Coronavirus a Napoli: task force della polizia metropolitana tra rione Sanità, Pignasecca e penisola sorrentina

Sabato 4 Aprile 2020
Proseguono senza sosta, per la seconda settimana, i controlli della polizia metropolitana di Napoli per il rispetto dei divieti imposti dalle recenti disposizioni che hanno limitato ai soli casi di assoluta necessità, ai motivi di lavoro e di salute gli spostamenti delle persone per evitare la diffusione del contagio da coronavirus.

Anche questa mattina, infatti, agenti e funzionari diretti dal Comandante Lucia Rea hanno pattugliato le zone maggiormente sotto osservazione del comune di Napoli, quali la Sanità (in particolare via delle Vergini) e la Pignasecca, e i territori dei comuni di Crispano e Cardito nell’area nord, di Sant’Anastasia – Madonna dell’Arco e Ottaviano nell’agro acerrano-nolano, e di Piano di Sorrento nella penisola sorrentina.

Circa 140 le persone controllate, 30 gli esercizi commerciali. Due i soggetti sanzionati per violazione delle misure di contenimento imposte dal decreto legge 19/20 in quanto trovati in strada senza giustificato motivo. Comminate una multa da 400 e un’altra da 533 euro.

Con quelli di oggi, passa a 900 (800 soggetti e 100 operatori) il numero dei controlli in questa settimana che, se unito a quello della precedente, porta a 1.750 il bilancio delle verifiche effettuate - con due persone denunciate all’autorità giudiziaria e 6 verbali elevati - da quando, all’inizio della scorsa settimana, la polizia metropolitana ha chiesto e ottenuto di entrare a far parte del protocollo coordinato da prefetto e questore di Napoli relativo alla verifica del rispetto delle normative per il contenimento del contagio. L’ingresso nel protocollo ha portato, su disposizione del sindaco de Magistris, al raddoppio delle pattuglie in campo, con l’80% del Corpo ormai dedicato a questo tipo di attività e un’apposita sala di coordinamento realizzata presso il Comando di via Pietravalle.

In particolare, questa settimana sono stati effettuati 170 controlli nel capoluogo (oltre alla Sanità e alla Pignasecca, pattugliati i luoghi più soggetti alla formazione di assembramenti quali la zona della Ferrovia, le adiacenze di piazza Matteotti, via Arenaccia, i Camaldoli, San Giovanni a Teduccio); 400 nell’area nolana, nei comuni di San Giuseppe Vesuviano, Somma Vesuviana, Castello di Cisterna, Pomigliano D’Arco, Saviano, Brusciano, oltre a quelli controllati oggi. In penisola sorrentina 200 verifiche nei comuni di Sorrento, Massa Lubrense, Piano di Sorrento, Sant’Agnello e Meta, mentre nell’area nord pattugliati i territori dei comuni di Frattamaggiore e Frattaminore, Casoria, Casandrino, Mugnano e Casavatore, in aggiunta a quelli di oggi, per un totale di 130 controlli. Un occhio di riguardo hanno avuto questa settimana gli uffici postali, a causa degli assembramenti creatisi per la messa in pagamento delle pensioni.

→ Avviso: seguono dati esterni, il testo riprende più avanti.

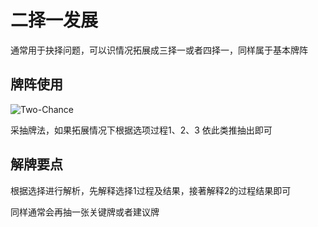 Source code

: # 二择一发展

通常用于抉择问题，可以识情况拓展成三择一或者四择一，同样属于基本牌阵

## 牌阵使用

![Two-Chance](images/Two-Chance.png)

采抽牌法，如果拓展情况下根据选项过程1、2、3 依此类推抽出即可

## 解牌要点

根据选择进行解析，先解释选择1过程及结果，接著解释2的过程结果即可

同样通常会再抽一张关键牌或者建议牌
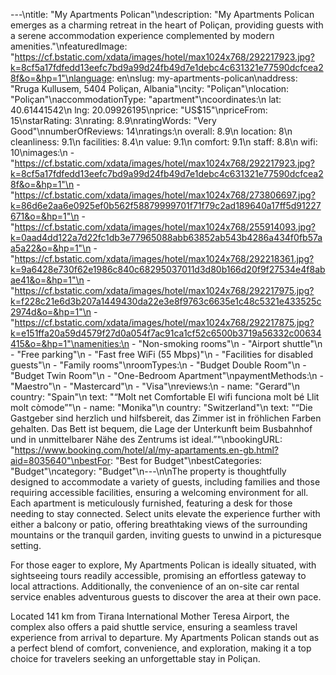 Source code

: ---\ntitle: "My Apartments Polican"\ndescription: "My Apartments Polican emerges as a charming retreat in the heart of Poliçan, providing guests with a serene accommodation experience complemented by modern amenities."\nfeaturedImage: "https://cf.bstatic.com/xdata/images/hotel/max1024x768/292217923.jpg?k=8cf5a17fdfedd13eefc7bd9a99d24fb49d7e1debc4c631321e77590dcfcea28f&o=&hp=1"\nlanguage: en\nslug: my-apartments-polican\naddress: "Rruga Kullusem, 5404 Poliçan, Albania"\ncity: "Poliçan"\nlocation: "Poliçan"\naccommodationType: "apartment"\ncoordinates:\n  lat: 40.61441542\n  lng: 20.09926195\nprice: "US$15"\npriceFrom: 15\nstarRating: 3\nrating: 8.9\nratingWords: "Very Good"\nnumberOfReviews: 14\nratings:\n  overall: 8.9\n  location: 8\n  cleanliness: 9.1\n  facilities: 8.4\n  value: 9.1\n  comfort: 9.1\n  staff: 8.8\n  wifi: 10\nimages:\n  - "https://cf.bstatic.com/xdata/images/hotel/max1024x768/292217923.jpg?k=8cf5a17fdfedd13eefc7bd9a99d24fb49d7e1debc4c631321e77590dcfcea28f&o=&hp=1"\n  - "https://cf.bstatic.com/xdata/images/hotel/max1024x768/273806697.jpg?k=86d6e2aa6e0925ef0b562f58879999701f71f79c2ad189640a17ff5d91227671&o=&hp=1"\n  - "https://cf.bstatic.com/xdata/images/hotel/max1024x768/255914093.jpg?k=0aad4dd122a7d22fc1db3e77965088abb63852ab543b4286a434f0fb57aa5a22&o=&hp=1"\n  - "https://cf.bstatic.com/xdata/images/hotel/max1024x768/292218361.jpg?k=9a6428e730f62e1986c840c68295037011d3d80b166d20f9f27534e4f8abae41&o=&hp=1"\n  - "https://cf.bstatic.com/xdata/images/hotel/max1024x768/292217975.jpg?k=f228c21e6d3b207a1449430da22e3e8f9763c6635e1c48c5321e433525c2974d&o=&hp=1"\n  - "https://cf.bstatic.com/xdata/images/hotel/max1024x768/292217875.jpg?k=e151ffa20a59d4579f27d0a054f7ac91ca1cf52c6500b3719a56332c00634415&o=&hp=1"\namenities:\n  - "Non-smoking rooms"\n  - "Airport shuttle"\n  - "Free parking"\n  - "Fast free WiFi (55 Mbps)"\n  - "Facilities for disabled guests"\n  - "Family rooms"\nroomTypes:\n  - "Budget Double Room"\n  - "Budget Twin Room"\n  - "One-Bedroom Apartment"\npaymentMethods:\n  - "Maestro"\n  - "Mastercard"\n  - "Visa"\nreviews:\n  - name: "Gerard"\n    country: "Spain"\n    text: "“Molt net
Comfortable
El wifi funciona molt bé
Llit molt còmode”"\n  - name: "Monika"\n    country: "Switzerland"\n    text: "“Die Gastgeber sind herzlich und hilfsbereit, das Zimmer ist in fröhlichen Farben gehalten. Das Bett ist bequem, die Lage der Unterkunft beim Busbahnhof und in unmittelbarer Nähe des Zentrums ist ideal.”"\nbookingURL: "https://www.booking.com/hotel/al/my-apartaments.en-gb.html?aid=8035640"\nbestFor: "Best for Budget"\nbestCategories: "Budget"\ncategory: "Budget"\n---\n\nThe property is thoughtfully designed to accommodate a variety of guests, including families and those requiring accessible facilities, ensuring a welcoming environment for all. Each apartment is meticulously furnished, featuring a desk for those needing to stay connected. Select units elevate the experience further with either a balcony or patio, offering breathtaking views of the surrounding mountains or the tranquil garden, inviting guests to unwind in a picturesque setting.

For those eager to explore, My Apartments Polican is ideally situated, with sightseeing tours readily accessible, promising an effortless gateway to local attractions. Additionally, the convenience of an on-site car rental service enables adventurous guests to discover the area at their own pace.

Located 141 km from Tirana International Mother Teresa Airport, the complex also offers a paid shuttle service, ensuring a seamless travel experience from arrival to departure. My Apartments Polican stands out as a perfect blend of comfort, convenience, and exploration, making it a top choice for travelers seeking an unforgettable stay in Poliçan. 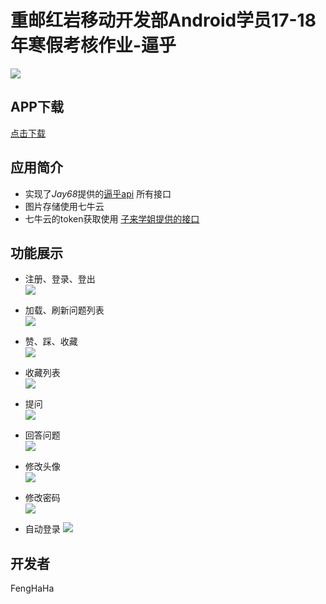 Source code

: # 重邮红岩移动开发部Android学员17-18年寒假考核作业-逼乎

![](readmePictures/logo.png)<br>
## APP下载
[点击下载]()
 
## 应用简介
* 实现了*Jay68*提供的[逼乎api](https://github.com/jay68/bihu_web/wiki/%E9%80%BC%E4%B9%8EAPI%E6%96%87%E6%A1%A3) 所有接口  <br>
* 图片存储使用七牛云
* 七牛云的token获取使用 [子来学姐提供的接口](https://github.com/Zzzia/qiniuToken) <br>
 

## 功能展示
+ 注册、登录、登出<br>
![](readmePictures/登陆注册.gif)

+ 加载、刷新问题列表<br>
![](readmePictures/问题列表.gif)

+ 赞、踩、收藏<br>
![](readmePictures/赞踩收藏.gif)

+ 收藏列表<br>
![](readmePictures/收藏列表.gif)

+ 提问<br>
![](readmePictures/提问.gif)

+ 回答问题<br>
![](readmePictures/回答问题.gif)


+ 修改头像<br>
![](readmePictures/修改头像.gif)

+ 修改密码<br>
![](readmePictures/修改密码.gif)

+ 自动登录
![](readmePictures/自动登录.gif)
## 开发者

FengHaHa
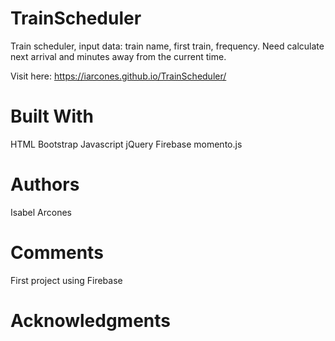 # TrainScheduler

Train scheduler, input data: train name, first train, frequency.
Need calculate next arrival and minutes away from the current time.

Visit here: https://iarcones.github.io/TrainScheduler/

# Built With
HTML Bootstrap Javascript jQuery  Firebase momento.js

# Authors
Isabel Arcones

# Comments
First project using Firebase

# Acknowledgments
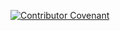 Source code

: [![Contributor Covenant](https://img.shields.io/badge/Contributor%20Covenant-v1.4%20adopted-ff69b4.svg)](CODE_OF_CONDUCT.md)
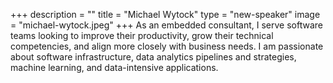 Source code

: +++
description = ""
title = "Michael Wytock"
type = "new-speaker"
image = "michael-wytock.jpeg"
+++
As an embedded consultant, I serve software teams looking to improve their productivity, grow their technical competencies, and align more closely with business needs. I am passionate about software infrastructure, data analytics pipelines and strategies, machine learning, and data-intensive applications. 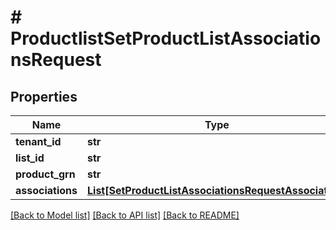 # # ProductlistSetProductListAssociationsRequest


## Properties 


Name | Type | Description | Notes
------------ | ------------- | ------------- | -------------
**tenant_id**| **str** |   | [optional]
**list_id**| **str** |   | [optional]
**product_grn**| **str** |   | [optional]
**associations**| [**List[SetProductListAssociationsRequestAssociation]**](SetProductListAssociationsRequestAssociation.md) |   | [optional]


[[Back to Model list]](../../README.md#models) [[Back to API list]](../../README.md#endpoints) [[Back to README]](../../README.md)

La presenza delle forze dell’ordine funge da deterrente – rilevano gli agenti impegnati sul campo - così come è indicativo, in relazione al numero dei denunciati e delle sanzioni comminate, che l’attività della Polizia Metropolitana è volta più a regolamentare i flussi, specie nei pressi degli esercizi commerciali, piuttosto che a reprimere, quindi a scongiurare il verificarsi di violazioni e assembramenti.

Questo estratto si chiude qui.